Udiono (58) warga Desa Gumilang, Kabupaten Banjarnegara, Jawa Tengah, mungkin hanya satu di antara jutaan warga lainnya yang telah merasakan manfaat dari perkembangan teknologi.
Dalam kehidupan Udiono, membudidayakan ikan adalah bagian dari keseharian demi menggerakkan roda kehidupan.
Udiono yang merupakan Ketua Kelompok Pembudi Daya Ikan Mina Dadi Rejeki mengatakan bahwa dirinya sudah 10 tahun membudidayakan ikan, mulai dari nila, patin, gurami, hingga lele. Namun, baru sekitar 4 tahun terakhir ini dirinya menerapkan teknologi bioflok.

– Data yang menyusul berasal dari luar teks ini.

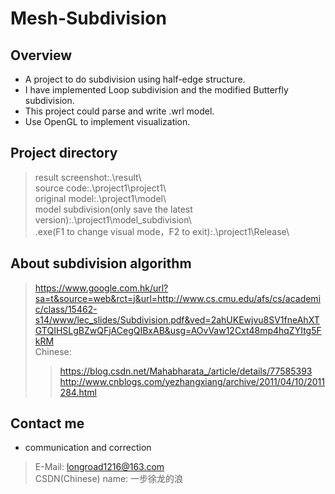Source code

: # Mesh-Subdivision
## Overview
* A project to do subdivision using half-edge structure.  
* I have implemented Loop subdivision and the modified Butterfly subdivision.  
* This project could parse and write .wrl model.  
* Use OpenGL to implement visualization.  
## Project directory
> result screenshot:.\result\  
> source code:.\project1\project1\  
> original model:.\project1\model\  
> model subdivision(only save the latest version):.\project1\model_subdivision\  
> .exe(F1 to  change visual mode，F2 to exit):.\project1\Release\  
## About subdivision algorithm
> https://www.google.com.hk/url?sa=t&source=web&rct=j&url=http://www.cs.cmu.edu/afs/cs/academic/class/15462-s14/www/lec_slides/Subdivision.pdf&ved=2ahUKEwjvu8SV1fneAhXTGTQIHSLgBZwQFjACegQIBxAB&usg=AOvVaw12Cxt48mp4hqZYItg5FkRM  
> Chinese:
>> https://blog.csdn.net/Mahabharata_/article/details/77585393
>> http://www.cnblogs.com/yezhangxiang/archive/2011/04/10/2011284.html
## Contact me
* communication and correction
> E-Mail: longroad1216@163.com  
> CSDN(Chinese) name: 一步徐龙的浪
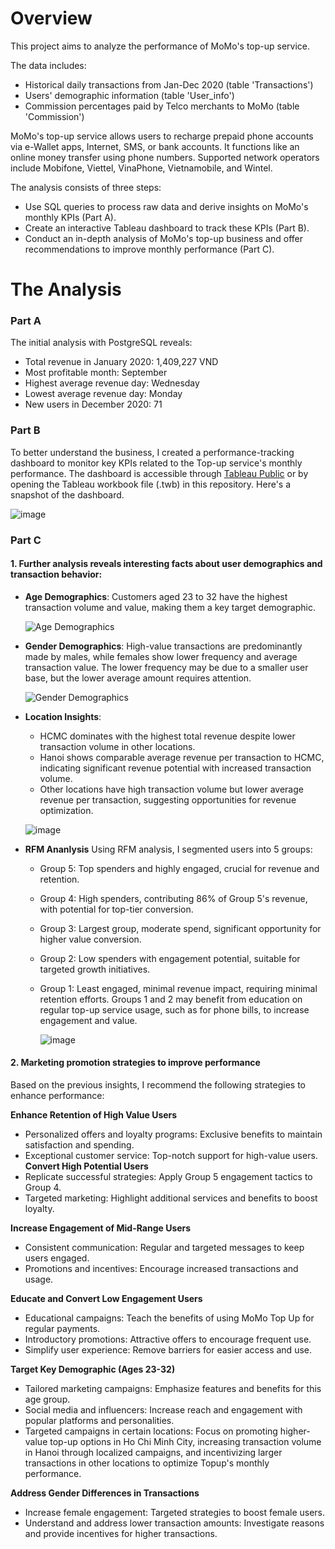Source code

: # Overview

This project aims to analyze the performance of MoMo's top-up service.

The data includes:
* Historical daily transactions from Jan-Dec 2020 (table 'Transactions')
* Users' demographic information (table 'User_info')
* Commission percentages paid by Telco merchants to MoMo (table 'Commission')

MoMo's top-up service allows users to recharge prepaid phone accounts via e-Wallet apps, Internet, SMS, or bank accounts. It functions like an online money transfer using phone numbers. Supported network operators include Mobifone, Viettel, VinaPhone, Vietnamobile, and Wintel.

The analysis consists of three steps:

* Use SQL queries to process raw data and derive insights on MoMo's monthly KPIs (Part A).
* Create an interactive Tableau dashboard to track these KPIs (Part B).
* Conduct an in-depth analysis of MoMo's top-up business and offer recommendations to improve monthly performance (Part C).

# The Analysis
### Part A
The initial analysis with PostgreSQL reveals:

* Total revenue in January 2020: 1,409,227 VND
* Most profitable month: September
* Highest average revenue day: Wednesday
* Lowest average revenue day: Monday
* New users in December 2020: 71
### Part B
To better understand the business, I created a performance-tracking dashboard to monitor key KPIs related to the Top-up service's monthly performance. The dashboard is accessible through [Tableau Public](https://public.tableau.com/views/Momo-TopupDashboardlatest/Dashboard?:language=en-US&publish=yes&:sid=&:display_count=n&:origin=viz_share_link) or by opening the Tableau workbook file (.twb) in this repository. Here's a snapshot of the dashboard.

![image](https://github.com/Dazai-kun/MoMo-DA-project/assets/35169418/954753dd-cc77-4200-acd1-92754b7c5702)

### Part C
#### 1. Further analysis reveals interesting facts about user demographics and transaction behavior:

- **Age Demographics**: Customers aged 23 to 32 have the highest transaction volume and value, making them a key target demographic.

  ![Age Demographics](https://github.com/Dazai-kun/MoMo-DA-project/assets/35169418/b73c0450-66ec-4fb8-b74c-373f24df5e4b)

- **Gender Demographics**: High-value transactions are predominantly made by males, while females show lower frequency and average transaction value. The lower frequency may be due to a smaller user base, but the lower average amount requires attention.

  ![Gender Demographics](https://github.com/Dazai-kun/MoMo-DA-project/assets/35169418/fd21938c-bb78-437e-9da0-3c93f4f35877)

- **Location Insights**:
  * HCMC dominates with the highest total revenue despite lower transaction volume in other locations.
  * Hanoi shows comparable average revenue per transaction to HCMC, indicating significant revenue potential with increased transaction volume.
  * Other locations have high transaction volume but lower average revenue per transaction, suggesting opportunities for revenue optimization.

   ![image](https://github.com/Dazai-kun/MoMo-DA-project/assets/35169418/9fad18f4-31e6-4719-a86d-788cdac20014)

    
- **RFM Ananlysis**
  Using RFM analysis, I segmented users into 5 groups:
  * Group 5: Top spenders and highly engaged, crucial for revenue and retention.
  * Group 4: High spenders, contributing 86% of Group 5's revenue, with potential for top-tier conversion.
  * Group 3: Largest group, moderate spend, significant opportunity for higher value conversion.
  * Group 2: Low spenders with engagement potential, suitable for targeted growth initiatives.
  * Group 1: Least engaged, minimal revenue impact, requiring minimal retention efforts.
  Groups 1 and 2 may benefit from education on regular top-up service usage, such as for phone bills, to increase engagement and value.

    ![image](https://github.com/Dazai-kun/MoMo-DA-project/assets/35169418/9a3bcfcc-5e59-4572-82a1-b60e9151f021)

#### 2. Marketing promotion strategies to improve performance
Based on the previous insights, I recommend the following strategies to enhance performance:

**Enhance Retention of High Value Users**
* Personalized offers and loyalty programs: Exclusive benefits to maintain satisfaction and spending.
* Exceptional customer service: Top-notch support for high-value users.
**Convert High Potential Users**
* Replicate successful strategies: Apply Group 5 engagement tactics to Group 4.
* Targeted marketing: Highlight additional services and benefits to boost loyalty.

**Increase Engagement of Mid-Range Users**
* Consistent communication: Regular and targeted messages to keep users engaged.
* Promotions and incentives: Encourage increased transactions and usage.

**Educate and Convert Low Engagement Users**
* Educational campaigns: Teach the benefits of using MoMo Top Up for regular payments.
* Introductory promotions: Attractive offers to encourage frequent use.
* Simplify user experience: Remove barriers for easier access and use.

**Target Key Demographic (Ages 23-32)**
* Tailored marketing campaigns: Emphasize features and benefits for this age group.
* Social media and influencers: Increase reach and engagement with popular platforms and personalities.
* Targeted campaigns in certain locations: Focus on promoting higher-value top-up options in Ho Chi Minh City, increasing transaction volume in Hanoi through localized campaigns, and incentivizing larger transactions in other locations to optimize Topup's monthly performance.

**Address Gender Differences in Transactions**
* Increase female engagement: Targeted strategies to boost female users.
* Understand and address lower transaction amounts: Investigate reasons and provide incentives for higher transactions.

Tujuannya? Tentu saja untuk pebudidayaan yang lebih efisien dan biaya produksi yang lebih rendah serta ramah lingkungan.
Bagaimana bisa? Karena teknologi bioflok dapat diterapkan meskipun hanya dengan lahan terbatas dan penggunaan sumber daya air yang efisien.
Pada saat ini, dia mempunyai 14 kolam terpal untuk budi daya ikan menggunakan teknologi bioflok. Sebanyak 10 di antaranya merupakan kolam berdiameter 170 sentimeter, dan empat lainnya berdiameter 300 cm.
Pada kolam berdiameter 170 cm, dia bisa menanam bibit hingga 5.000 ekor, sementara pada kolam berdiameter 3 meter sebanyak 8.000 ekor.
Salah satu kelebihan bioflok, menurut Udiono, dengan lahan yang sempit, memiliki potensi tebar padat yang sama dengan budi daya konvensional di lahan yang lebih luas.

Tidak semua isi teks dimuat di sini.